Browns wide receiver Josh Gordon, who hasn’t played in the NFL since 2014, was conditionally reinstated by the league Wednesday. The Cleveland player had been on an indefinite suspension for violations of the NFL’s substance-abuse and personal-conduct policies.
“We’ve been informed of the league’s decision to reinstate Josh,” Browns Executive Vice President Sashi Brown said in a statement. “The personal well-being of all our players is of the utmost importance to us. We respect and commend Josh for taking the steps necessary to have the opportunity to return to the league. Josh will be in our building in the coming days and we look forward to having him back and sitting with him to discuss his future on our team.”
The NFL announced that, effective immediately, Gordon was eligible “to attend meetings, engage in conditioning work and individual workouts” with the Browns. While “subject to compliance with clinical and other requirements,” Gordon will be able to practice with the team beginning Nov. 20 while placed on the commissioner’s exempt list.
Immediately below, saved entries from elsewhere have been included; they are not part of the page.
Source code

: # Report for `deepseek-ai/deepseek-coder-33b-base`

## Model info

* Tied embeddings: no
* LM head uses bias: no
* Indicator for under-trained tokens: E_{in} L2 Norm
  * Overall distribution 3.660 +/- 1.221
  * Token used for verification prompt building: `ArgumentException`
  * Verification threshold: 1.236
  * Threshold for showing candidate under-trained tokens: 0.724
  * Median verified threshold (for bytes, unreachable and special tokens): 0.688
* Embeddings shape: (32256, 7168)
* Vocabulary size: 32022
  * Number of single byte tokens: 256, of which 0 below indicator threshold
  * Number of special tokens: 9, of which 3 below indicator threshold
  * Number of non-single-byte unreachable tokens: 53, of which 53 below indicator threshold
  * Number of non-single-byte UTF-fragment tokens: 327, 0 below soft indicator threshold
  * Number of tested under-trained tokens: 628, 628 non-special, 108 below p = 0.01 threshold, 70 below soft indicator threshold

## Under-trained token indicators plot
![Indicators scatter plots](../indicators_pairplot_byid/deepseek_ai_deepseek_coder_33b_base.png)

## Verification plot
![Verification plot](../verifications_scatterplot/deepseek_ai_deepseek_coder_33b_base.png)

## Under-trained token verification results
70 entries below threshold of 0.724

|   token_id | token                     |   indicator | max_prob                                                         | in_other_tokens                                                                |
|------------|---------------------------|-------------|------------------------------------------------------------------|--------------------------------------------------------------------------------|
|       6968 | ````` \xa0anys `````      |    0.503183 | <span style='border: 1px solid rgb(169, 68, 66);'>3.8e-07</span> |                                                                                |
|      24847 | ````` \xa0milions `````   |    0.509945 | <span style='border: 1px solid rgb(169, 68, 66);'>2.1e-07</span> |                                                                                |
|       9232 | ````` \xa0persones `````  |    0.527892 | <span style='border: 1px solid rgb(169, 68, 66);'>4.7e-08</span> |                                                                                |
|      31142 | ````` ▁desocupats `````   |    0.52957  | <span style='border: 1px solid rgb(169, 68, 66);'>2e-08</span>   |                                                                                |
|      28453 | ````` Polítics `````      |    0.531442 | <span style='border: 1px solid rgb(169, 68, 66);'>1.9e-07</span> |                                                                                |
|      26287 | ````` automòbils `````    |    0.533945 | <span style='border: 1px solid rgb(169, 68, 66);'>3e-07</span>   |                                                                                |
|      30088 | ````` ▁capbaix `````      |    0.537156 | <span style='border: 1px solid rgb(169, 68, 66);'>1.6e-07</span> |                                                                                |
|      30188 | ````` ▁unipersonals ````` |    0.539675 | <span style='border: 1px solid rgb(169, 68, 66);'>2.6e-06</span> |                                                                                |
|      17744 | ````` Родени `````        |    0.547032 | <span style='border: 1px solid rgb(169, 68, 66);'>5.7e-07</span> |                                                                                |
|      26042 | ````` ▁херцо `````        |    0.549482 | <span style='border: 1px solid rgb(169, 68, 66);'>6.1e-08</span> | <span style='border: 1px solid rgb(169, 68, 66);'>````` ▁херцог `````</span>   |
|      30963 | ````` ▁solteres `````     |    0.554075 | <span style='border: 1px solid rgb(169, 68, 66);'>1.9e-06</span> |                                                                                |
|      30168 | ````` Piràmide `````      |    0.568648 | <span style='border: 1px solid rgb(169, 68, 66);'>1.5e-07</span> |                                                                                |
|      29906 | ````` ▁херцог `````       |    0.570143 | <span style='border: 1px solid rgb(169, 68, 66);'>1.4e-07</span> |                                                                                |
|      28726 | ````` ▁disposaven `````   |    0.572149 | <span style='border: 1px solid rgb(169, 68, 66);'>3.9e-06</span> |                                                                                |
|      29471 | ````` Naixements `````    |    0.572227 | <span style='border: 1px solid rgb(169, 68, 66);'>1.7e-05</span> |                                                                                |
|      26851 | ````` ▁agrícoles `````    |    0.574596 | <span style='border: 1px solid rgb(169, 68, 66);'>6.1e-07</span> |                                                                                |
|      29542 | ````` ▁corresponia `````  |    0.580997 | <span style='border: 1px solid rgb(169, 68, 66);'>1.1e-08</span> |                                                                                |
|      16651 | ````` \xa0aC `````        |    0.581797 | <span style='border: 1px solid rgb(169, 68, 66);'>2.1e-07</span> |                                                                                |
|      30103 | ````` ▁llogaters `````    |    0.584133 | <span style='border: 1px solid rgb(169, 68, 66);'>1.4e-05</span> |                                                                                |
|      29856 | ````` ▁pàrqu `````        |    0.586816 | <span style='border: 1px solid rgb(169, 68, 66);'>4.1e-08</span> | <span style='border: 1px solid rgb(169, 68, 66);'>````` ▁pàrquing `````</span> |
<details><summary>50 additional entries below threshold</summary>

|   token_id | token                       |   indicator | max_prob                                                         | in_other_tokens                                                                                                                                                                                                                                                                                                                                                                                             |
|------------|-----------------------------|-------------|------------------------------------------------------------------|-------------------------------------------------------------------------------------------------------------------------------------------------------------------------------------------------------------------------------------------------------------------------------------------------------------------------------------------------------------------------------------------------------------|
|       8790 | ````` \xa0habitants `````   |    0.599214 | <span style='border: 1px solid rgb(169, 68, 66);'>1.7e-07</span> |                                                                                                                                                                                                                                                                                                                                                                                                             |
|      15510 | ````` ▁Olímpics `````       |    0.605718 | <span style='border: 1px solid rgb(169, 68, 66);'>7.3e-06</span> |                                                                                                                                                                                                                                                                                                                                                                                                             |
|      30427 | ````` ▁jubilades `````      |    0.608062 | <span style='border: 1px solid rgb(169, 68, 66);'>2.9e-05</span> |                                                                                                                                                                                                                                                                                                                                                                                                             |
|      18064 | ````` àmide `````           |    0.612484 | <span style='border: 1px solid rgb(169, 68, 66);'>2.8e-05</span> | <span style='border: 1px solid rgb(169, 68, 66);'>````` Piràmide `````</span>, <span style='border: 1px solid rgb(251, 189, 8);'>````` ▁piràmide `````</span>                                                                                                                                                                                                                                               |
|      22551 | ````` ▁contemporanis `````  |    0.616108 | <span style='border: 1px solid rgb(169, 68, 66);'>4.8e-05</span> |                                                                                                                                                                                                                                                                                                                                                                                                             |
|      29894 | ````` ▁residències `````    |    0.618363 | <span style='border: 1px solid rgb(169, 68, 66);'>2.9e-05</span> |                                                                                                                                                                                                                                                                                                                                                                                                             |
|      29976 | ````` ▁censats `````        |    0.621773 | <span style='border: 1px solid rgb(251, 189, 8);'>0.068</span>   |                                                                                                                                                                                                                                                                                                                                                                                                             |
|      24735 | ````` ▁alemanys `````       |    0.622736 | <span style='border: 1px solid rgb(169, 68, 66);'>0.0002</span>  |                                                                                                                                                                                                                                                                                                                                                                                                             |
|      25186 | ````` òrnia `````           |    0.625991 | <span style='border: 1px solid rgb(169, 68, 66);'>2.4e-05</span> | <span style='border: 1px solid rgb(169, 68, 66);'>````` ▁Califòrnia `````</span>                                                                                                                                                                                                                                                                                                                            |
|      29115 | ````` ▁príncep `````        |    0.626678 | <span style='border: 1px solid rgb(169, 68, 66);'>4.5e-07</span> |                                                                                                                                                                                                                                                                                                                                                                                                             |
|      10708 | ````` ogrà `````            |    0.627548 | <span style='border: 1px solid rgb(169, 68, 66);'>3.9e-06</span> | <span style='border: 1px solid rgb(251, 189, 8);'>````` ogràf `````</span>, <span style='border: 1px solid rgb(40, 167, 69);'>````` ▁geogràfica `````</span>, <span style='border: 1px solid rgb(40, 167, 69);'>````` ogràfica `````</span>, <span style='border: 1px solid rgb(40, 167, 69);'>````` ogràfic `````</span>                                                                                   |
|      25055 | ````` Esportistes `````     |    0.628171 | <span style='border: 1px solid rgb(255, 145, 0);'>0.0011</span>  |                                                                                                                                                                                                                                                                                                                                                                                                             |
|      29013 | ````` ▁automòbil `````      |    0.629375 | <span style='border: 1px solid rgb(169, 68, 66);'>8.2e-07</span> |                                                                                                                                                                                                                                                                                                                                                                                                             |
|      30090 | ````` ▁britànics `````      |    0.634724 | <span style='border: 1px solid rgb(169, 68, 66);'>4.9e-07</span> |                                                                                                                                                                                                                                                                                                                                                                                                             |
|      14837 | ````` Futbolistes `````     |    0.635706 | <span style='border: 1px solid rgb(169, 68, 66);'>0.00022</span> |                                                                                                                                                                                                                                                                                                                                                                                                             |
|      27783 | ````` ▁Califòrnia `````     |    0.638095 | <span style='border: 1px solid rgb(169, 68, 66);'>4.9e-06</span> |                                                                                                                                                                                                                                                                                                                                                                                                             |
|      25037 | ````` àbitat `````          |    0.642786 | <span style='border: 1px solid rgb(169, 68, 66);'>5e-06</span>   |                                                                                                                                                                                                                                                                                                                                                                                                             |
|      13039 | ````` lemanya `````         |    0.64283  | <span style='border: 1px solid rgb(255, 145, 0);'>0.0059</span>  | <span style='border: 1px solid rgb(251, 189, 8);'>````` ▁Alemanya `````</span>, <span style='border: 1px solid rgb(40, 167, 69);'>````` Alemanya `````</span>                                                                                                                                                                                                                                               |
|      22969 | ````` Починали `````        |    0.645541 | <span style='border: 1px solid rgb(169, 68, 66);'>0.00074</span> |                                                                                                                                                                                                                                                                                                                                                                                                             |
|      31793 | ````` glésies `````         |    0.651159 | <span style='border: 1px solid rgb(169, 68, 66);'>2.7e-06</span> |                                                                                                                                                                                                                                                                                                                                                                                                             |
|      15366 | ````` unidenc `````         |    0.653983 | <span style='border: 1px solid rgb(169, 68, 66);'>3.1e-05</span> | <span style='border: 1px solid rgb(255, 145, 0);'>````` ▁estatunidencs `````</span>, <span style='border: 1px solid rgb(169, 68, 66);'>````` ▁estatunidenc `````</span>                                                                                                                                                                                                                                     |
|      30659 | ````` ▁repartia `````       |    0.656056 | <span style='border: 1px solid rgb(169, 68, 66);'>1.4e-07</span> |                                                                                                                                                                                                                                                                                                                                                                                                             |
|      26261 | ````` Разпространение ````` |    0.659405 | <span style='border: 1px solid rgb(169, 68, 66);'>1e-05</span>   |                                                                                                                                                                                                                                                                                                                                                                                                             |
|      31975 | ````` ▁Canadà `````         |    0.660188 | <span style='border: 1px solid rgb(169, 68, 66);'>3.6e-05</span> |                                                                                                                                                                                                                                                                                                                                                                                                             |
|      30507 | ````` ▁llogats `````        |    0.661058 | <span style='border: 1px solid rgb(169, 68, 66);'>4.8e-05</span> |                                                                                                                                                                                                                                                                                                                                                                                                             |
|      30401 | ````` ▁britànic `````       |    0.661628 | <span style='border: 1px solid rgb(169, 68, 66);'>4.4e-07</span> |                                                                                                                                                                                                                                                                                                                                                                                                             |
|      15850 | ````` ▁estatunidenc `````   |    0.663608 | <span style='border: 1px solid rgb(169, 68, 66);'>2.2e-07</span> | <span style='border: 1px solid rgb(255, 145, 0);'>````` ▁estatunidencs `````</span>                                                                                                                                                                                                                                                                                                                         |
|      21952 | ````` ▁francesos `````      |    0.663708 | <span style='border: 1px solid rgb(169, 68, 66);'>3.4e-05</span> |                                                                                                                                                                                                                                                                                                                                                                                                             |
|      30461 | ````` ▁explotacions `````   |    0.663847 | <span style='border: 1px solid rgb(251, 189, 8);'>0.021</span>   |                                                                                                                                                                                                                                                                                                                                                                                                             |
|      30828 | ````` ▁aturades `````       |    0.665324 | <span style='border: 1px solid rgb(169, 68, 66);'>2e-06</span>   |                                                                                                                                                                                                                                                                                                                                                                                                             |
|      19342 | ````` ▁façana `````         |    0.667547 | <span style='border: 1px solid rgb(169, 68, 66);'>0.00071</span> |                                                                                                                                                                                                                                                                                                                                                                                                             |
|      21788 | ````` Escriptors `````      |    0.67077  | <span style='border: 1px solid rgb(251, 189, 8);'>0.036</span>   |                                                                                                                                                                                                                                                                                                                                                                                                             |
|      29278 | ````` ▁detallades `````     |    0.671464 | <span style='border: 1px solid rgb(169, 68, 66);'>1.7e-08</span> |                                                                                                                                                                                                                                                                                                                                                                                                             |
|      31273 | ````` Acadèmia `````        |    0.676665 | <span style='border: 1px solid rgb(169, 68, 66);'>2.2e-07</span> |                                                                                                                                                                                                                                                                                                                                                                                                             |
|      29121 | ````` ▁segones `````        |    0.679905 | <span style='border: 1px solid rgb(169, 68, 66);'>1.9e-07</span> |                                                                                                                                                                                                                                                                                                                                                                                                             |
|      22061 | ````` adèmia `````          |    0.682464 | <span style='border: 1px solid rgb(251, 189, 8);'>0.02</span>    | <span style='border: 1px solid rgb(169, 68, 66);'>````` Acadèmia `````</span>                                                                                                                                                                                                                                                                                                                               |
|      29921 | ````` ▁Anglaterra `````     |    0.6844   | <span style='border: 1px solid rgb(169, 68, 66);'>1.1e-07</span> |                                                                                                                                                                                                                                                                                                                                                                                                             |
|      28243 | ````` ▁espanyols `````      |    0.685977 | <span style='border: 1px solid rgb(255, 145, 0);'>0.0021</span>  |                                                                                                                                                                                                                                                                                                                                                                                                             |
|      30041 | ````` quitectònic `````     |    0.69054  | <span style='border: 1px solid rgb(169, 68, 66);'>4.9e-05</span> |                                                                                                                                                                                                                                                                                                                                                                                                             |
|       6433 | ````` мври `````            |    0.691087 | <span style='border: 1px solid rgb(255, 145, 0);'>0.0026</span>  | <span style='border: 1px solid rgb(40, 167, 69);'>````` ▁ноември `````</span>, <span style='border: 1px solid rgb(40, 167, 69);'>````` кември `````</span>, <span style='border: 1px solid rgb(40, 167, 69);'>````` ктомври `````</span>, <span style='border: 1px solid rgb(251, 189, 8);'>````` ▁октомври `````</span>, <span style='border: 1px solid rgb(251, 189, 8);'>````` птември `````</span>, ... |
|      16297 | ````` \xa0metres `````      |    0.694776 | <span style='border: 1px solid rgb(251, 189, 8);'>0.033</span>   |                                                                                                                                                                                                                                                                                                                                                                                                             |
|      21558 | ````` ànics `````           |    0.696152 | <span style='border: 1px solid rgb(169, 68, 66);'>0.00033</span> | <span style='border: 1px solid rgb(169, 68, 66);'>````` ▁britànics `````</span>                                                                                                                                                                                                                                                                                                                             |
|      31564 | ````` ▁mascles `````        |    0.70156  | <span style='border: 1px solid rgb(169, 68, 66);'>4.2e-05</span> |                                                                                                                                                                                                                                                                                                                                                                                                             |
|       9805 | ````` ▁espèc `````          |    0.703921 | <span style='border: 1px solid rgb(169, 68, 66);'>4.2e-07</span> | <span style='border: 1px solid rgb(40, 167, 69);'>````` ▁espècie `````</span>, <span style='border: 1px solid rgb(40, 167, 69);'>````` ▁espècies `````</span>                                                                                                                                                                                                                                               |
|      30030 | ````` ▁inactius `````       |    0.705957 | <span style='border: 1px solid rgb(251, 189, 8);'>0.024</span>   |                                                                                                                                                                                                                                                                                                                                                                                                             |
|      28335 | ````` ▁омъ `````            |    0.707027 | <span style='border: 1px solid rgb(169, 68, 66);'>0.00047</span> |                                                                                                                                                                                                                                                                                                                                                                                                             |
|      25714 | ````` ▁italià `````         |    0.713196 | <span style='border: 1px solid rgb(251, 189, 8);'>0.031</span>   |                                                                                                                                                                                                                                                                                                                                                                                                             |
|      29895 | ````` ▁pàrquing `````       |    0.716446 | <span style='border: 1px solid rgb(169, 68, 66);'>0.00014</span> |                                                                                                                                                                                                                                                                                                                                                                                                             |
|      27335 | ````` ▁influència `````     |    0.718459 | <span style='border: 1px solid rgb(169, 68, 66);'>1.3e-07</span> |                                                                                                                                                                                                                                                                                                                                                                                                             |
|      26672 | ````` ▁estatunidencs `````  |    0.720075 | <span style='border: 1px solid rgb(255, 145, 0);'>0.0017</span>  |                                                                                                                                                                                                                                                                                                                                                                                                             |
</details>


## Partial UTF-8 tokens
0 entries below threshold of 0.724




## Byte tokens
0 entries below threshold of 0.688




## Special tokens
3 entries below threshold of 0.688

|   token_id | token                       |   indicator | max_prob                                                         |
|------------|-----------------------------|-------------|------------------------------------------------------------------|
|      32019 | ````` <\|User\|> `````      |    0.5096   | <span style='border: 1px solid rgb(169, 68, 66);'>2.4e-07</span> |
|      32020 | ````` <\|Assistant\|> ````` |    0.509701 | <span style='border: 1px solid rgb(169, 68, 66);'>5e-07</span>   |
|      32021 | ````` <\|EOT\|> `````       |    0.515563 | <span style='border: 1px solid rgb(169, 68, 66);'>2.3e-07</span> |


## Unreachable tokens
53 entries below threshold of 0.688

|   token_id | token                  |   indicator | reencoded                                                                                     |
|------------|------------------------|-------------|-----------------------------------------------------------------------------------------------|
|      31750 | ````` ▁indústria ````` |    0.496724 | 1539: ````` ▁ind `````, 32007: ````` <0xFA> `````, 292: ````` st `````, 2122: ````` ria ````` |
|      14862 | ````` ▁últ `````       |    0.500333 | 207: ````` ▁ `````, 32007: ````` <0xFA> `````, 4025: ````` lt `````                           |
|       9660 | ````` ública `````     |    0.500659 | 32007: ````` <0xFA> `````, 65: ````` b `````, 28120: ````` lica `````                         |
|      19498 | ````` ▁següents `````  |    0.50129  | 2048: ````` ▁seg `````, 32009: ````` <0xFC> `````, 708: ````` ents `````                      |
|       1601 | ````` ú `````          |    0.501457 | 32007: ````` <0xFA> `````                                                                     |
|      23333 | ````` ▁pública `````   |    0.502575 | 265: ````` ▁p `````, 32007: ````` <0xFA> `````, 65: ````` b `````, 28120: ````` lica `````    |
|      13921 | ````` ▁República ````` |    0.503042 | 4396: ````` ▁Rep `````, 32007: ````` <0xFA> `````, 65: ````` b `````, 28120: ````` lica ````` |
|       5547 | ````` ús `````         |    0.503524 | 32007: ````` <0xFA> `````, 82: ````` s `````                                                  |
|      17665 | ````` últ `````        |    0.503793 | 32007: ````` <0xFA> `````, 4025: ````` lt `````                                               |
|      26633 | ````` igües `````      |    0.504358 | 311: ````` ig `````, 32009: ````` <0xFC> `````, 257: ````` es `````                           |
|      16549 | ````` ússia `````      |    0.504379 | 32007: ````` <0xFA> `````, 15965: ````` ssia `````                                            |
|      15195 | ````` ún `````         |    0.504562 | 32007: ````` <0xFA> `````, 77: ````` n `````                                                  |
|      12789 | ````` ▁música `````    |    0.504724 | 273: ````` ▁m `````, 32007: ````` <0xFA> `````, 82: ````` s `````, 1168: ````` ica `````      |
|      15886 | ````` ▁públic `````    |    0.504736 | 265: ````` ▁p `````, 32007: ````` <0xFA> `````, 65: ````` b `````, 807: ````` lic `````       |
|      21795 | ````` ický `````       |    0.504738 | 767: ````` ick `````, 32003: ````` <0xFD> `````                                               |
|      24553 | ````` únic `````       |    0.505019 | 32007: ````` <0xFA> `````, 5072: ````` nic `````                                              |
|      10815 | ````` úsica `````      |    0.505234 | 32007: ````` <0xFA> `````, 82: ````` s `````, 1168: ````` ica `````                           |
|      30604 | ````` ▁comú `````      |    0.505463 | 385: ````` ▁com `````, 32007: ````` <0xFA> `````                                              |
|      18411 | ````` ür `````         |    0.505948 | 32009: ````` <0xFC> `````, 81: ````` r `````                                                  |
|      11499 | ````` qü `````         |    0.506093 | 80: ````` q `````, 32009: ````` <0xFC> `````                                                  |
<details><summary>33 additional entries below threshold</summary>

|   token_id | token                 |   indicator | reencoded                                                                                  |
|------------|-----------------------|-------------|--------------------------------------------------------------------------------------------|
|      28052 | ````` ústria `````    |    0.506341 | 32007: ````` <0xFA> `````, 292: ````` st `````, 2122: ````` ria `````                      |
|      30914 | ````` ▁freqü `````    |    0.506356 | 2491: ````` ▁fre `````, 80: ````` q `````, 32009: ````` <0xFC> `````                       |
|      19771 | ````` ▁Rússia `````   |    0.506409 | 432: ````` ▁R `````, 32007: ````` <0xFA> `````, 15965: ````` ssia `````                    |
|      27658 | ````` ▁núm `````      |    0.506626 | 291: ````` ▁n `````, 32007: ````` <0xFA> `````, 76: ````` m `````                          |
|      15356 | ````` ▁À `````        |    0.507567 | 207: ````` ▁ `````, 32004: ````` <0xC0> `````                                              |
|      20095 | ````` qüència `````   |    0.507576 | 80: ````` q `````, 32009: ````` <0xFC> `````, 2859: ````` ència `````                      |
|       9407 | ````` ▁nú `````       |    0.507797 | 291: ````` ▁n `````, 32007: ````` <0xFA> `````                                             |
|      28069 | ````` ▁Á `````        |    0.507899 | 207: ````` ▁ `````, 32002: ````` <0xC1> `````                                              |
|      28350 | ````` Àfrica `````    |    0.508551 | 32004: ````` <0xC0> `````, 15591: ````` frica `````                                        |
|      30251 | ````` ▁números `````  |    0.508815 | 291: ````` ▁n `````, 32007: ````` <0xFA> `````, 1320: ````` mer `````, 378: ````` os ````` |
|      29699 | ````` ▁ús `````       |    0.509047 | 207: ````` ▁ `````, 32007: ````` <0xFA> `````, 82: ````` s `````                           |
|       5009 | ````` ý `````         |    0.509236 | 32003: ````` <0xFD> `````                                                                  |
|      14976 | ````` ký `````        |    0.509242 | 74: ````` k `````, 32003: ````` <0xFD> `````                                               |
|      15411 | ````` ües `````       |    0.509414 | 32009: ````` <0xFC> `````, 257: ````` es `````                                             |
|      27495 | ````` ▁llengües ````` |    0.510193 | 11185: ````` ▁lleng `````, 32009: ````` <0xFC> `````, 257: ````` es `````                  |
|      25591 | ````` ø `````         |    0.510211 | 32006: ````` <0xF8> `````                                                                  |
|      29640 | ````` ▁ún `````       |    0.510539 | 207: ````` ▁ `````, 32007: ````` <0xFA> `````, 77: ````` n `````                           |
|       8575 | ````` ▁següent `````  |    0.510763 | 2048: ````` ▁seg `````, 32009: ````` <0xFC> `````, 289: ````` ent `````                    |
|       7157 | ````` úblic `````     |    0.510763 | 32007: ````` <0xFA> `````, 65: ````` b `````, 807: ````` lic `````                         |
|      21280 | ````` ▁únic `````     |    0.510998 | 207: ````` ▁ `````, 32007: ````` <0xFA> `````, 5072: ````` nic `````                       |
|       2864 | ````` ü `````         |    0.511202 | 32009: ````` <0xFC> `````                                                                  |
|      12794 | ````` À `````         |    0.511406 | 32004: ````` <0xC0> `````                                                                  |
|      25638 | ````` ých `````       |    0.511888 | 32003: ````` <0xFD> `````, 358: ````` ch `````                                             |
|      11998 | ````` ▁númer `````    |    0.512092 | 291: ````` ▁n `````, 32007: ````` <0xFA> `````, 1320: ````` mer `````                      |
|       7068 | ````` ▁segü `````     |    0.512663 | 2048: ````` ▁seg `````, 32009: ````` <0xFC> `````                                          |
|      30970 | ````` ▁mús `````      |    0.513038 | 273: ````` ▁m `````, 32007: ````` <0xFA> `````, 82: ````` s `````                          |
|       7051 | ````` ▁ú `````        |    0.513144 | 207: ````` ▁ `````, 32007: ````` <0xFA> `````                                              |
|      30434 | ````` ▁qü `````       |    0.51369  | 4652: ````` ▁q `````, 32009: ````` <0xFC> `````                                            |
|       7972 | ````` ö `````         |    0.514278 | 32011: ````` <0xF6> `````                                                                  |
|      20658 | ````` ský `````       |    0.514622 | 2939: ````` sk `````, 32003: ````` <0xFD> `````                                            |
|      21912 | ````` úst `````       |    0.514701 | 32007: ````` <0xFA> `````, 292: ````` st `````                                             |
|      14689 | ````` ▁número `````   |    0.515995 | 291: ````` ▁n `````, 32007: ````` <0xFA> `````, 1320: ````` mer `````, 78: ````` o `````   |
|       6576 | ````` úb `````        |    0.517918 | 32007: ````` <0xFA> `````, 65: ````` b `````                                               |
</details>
The Browns may activate him on Nov. 27 or keep him on the exempt list for one more week.
That time frame means that Gordon, 26, could potentially be on the field for the Browns’ Week 13 game at the Los Angeles Chargers. The 0-8 team could certainly use some help at wide receiver, although 2016 first-round pick Corey Coleman, who has been out since Week 2 with a broken hand, could return in Week 11.
Wednesday’s announcement came after Gordon met with league officials that morning at the NFL’s New York headquarters. Earlier in the month, he spoke in a video about his substance-abuse problems, saying he’d been a frequent user of alcohol, as well as “Xanax on many occasions, cocaine several occasions, marijuana most of my life, codeine, cough syrup.”
“I need to live out my amends. I need to try to make right for all my past transgressions and mistakes and show and prove I can be a better person, I can be a better man,” Gordon, who was coming out of rehab, said at the time. “Somebody who is accountable, reliable, because I know what’s on the other side of that. If given the opportunity, I believe I can prove my worth.”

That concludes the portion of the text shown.